SUPPLIED RECORDS:
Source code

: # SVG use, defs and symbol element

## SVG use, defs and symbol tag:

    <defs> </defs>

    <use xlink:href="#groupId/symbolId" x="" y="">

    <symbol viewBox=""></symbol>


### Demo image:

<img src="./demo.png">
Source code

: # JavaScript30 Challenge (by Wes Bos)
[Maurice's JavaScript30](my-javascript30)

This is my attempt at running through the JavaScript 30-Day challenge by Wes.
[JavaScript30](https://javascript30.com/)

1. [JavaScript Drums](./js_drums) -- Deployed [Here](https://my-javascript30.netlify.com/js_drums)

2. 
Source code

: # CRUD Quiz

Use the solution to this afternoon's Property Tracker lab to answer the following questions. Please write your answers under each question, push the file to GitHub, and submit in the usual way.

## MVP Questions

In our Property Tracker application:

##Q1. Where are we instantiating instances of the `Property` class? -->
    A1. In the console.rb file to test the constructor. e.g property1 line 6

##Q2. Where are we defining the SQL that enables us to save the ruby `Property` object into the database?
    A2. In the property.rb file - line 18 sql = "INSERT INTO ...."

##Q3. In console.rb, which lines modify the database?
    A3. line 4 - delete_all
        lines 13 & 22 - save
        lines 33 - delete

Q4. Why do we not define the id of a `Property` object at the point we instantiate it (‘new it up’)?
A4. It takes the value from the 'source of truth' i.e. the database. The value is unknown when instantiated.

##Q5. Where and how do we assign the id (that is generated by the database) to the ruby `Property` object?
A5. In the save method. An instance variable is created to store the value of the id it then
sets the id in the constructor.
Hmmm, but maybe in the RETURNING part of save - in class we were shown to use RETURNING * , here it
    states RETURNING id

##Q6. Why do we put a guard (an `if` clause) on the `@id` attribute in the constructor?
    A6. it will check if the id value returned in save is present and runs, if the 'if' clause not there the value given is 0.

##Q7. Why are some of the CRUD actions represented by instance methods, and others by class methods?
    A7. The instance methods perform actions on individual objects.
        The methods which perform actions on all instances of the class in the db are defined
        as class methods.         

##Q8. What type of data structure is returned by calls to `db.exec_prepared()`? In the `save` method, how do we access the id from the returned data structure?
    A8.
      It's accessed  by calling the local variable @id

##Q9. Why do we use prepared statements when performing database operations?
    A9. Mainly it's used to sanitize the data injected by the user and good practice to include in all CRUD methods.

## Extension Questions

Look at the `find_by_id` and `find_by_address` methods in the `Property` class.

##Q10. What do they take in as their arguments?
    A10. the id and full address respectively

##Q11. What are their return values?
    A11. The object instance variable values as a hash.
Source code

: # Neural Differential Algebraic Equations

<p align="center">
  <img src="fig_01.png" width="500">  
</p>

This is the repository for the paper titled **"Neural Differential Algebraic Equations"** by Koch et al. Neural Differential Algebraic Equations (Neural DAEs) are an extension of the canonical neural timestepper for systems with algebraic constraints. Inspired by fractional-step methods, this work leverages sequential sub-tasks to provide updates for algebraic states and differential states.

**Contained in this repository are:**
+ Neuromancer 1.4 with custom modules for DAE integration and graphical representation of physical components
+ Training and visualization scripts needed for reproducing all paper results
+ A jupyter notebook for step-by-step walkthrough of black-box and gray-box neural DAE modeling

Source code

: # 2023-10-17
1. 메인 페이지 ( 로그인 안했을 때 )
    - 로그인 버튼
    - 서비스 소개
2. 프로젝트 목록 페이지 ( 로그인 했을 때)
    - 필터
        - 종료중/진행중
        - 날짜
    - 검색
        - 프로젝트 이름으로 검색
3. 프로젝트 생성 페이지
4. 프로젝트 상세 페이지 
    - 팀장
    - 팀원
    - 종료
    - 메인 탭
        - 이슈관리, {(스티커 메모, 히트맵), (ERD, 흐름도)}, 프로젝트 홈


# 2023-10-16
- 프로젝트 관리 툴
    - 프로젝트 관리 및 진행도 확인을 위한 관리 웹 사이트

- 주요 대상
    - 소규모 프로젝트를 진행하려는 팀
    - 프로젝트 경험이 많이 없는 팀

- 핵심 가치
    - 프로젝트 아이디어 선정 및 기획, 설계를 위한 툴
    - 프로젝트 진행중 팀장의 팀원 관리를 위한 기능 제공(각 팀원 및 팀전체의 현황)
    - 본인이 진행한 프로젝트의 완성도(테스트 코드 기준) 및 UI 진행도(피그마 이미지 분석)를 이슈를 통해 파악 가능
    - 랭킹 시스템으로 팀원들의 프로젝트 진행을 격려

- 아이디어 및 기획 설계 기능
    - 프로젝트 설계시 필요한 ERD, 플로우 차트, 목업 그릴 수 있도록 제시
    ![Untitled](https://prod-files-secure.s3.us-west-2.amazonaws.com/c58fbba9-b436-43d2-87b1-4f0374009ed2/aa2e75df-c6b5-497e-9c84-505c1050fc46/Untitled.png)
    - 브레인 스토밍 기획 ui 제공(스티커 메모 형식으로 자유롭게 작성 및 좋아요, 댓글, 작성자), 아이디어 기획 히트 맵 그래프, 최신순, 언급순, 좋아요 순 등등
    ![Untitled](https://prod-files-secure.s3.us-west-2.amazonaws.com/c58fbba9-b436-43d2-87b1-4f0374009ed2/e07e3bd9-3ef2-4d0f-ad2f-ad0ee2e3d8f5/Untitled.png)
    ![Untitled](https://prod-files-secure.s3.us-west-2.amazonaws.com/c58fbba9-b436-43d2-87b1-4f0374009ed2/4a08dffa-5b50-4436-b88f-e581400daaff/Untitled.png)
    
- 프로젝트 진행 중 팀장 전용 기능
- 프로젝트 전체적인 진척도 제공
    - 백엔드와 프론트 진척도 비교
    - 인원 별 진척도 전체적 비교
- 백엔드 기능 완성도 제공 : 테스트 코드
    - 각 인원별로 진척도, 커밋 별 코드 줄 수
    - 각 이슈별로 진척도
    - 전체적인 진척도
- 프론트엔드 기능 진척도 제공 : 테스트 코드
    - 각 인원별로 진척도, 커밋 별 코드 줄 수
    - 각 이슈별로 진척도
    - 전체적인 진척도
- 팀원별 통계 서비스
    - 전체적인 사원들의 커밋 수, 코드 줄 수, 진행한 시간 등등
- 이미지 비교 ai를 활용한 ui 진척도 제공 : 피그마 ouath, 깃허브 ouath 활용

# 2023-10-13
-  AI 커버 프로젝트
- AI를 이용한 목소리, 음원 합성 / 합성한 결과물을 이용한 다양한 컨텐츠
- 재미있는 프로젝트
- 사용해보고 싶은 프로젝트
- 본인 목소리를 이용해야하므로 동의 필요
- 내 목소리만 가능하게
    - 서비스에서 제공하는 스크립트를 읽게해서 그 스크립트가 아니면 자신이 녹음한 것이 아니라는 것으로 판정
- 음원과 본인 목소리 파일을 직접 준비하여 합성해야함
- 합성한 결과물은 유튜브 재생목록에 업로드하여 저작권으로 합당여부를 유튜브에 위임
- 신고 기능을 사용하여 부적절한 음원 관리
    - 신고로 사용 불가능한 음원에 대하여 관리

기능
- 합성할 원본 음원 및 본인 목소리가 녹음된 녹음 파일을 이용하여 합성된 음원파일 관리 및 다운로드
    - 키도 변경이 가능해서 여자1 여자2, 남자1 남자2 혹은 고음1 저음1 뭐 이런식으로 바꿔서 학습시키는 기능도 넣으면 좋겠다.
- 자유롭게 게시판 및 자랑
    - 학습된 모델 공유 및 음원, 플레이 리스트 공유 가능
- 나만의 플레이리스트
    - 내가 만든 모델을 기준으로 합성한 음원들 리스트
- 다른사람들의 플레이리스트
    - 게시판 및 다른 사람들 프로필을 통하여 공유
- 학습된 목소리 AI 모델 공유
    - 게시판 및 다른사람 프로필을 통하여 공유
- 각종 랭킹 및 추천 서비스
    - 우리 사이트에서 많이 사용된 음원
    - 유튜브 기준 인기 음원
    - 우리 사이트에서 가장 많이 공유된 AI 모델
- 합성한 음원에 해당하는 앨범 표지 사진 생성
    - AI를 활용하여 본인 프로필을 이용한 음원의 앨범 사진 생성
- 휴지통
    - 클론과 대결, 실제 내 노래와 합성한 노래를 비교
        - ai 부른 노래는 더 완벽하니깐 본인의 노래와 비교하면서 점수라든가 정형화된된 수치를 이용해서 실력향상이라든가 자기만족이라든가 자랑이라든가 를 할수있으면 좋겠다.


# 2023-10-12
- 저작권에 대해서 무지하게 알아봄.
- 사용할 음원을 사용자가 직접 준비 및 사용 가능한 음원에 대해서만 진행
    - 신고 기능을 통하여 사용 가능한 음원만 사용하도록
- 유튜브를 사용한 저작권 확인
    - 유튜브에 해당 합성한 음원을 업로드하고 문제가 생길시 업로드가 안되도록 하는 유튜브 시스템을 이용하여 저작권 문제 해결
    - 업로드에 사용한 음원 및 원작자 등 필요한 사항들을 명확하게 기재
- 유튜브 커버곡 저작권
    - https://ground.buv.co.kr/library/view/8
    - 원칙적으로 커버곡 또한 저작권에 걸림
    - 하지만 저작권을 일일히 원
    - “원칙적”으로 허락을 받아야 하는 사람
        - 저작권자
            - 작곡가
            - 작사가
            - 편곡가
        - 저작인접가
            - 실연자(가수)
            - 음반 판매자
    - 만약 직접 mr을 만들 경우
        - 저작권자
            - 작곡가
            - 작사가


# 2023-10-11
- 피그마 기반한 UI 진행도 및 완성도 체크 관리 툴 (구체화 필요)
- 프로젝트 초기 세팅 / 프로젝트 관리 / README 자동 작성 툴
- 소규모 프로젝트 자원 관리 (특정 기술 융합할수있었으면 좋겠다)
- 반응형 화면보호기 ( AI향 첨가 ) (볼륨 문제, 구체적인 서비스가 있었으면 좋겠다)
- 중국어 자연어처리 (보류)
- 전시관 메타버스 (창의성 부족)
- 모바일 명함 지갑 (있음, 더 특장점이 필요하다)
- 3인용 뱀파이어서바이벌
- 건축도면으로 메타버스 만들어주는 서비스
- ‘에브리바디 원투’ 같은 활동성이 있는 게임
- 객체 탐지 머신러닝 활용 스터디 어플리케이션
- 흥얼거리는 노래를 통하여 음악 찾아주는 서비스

AIM OF THE EXERCISE: Your response should hold the lines from the first line of the entries above through the line with "The methods which", each retyped exactly, and nothing else.

TASK SOLUTION:
Source code

: # SVG use, defs and symbol element

## SVG use, defs and symbol tag:

    <defs> </defs>

    <use xlink:href="#groupId/symbolId" x="" y="">

    <symbol viewBox=""></symbol>


### Demo image:

<img src="./demo.png">
Source code

: # JavaScript30 Challenge (by Wes Bos)
[Maurice's JavaScript30](my-javascript30)

This is my attempt at running through the JavaScript 30-Day challenge by Wes.
[JavaScript30](https://javascript30.com/)

1. [JavaScript Drums](./js_drums) -- Deployed [Here](https://my-javascript30.netlify.com/js_drums)

2. 
Source code

: # CRUD Quiz

Use the solution to this afternoon's Property Tracker lab to answer the following questions. Please write your answers under each question, push the file to GitHub, and submit in the usual way.

## MVP Questions

In our Property Tracker application:

##Q1. Where are we instantiating instances of the `Property` class? -->
    A1. In the console.rb file to test the constructor. e.g property1 line 6

##Q2. Where are we defining the SQL that enables us to save the ruby `Property` object into the database?
    A2. In the property.rb file - line 18 sql = "INSERT INTO ...."

##Q3. In console.rb, which lines modify the database?
    A3. line 4 - delete_all
        lines 13 & 22 - save
        lines 33 - delete

Q4. Why do we not define the id of a `Property` object at the point we instantiate it (‘new it up’)?
A4. It takes the value from the 'source of truth' i.e. the database. The value is unknown when instantiated.

##Q5. Where and how do we assign the id (that is generated by the database) to the ruby `Property` object?
A5. In the save method. An instance variable is created to store the value of the id it then
sets the id in the constructor.
Hmmm, but maybe in the RETURNING part of save - in class we were shown to use RETURNING * , here it
    states RETURNING id

##Q6. Why do we put a guard (an `if` clause) on the `@id` attribute in the constructor?
    A6. it will check if the id value returned in save is present and runs, if the 'if' clause not there the value given is 0.

##Q7. Why are some of the CRUD actions represented by instance methods, and others by class methods?
    A7. The instance methods perform actions on individual objects.
        The methods which perform actions on all instances of the class in the db are defined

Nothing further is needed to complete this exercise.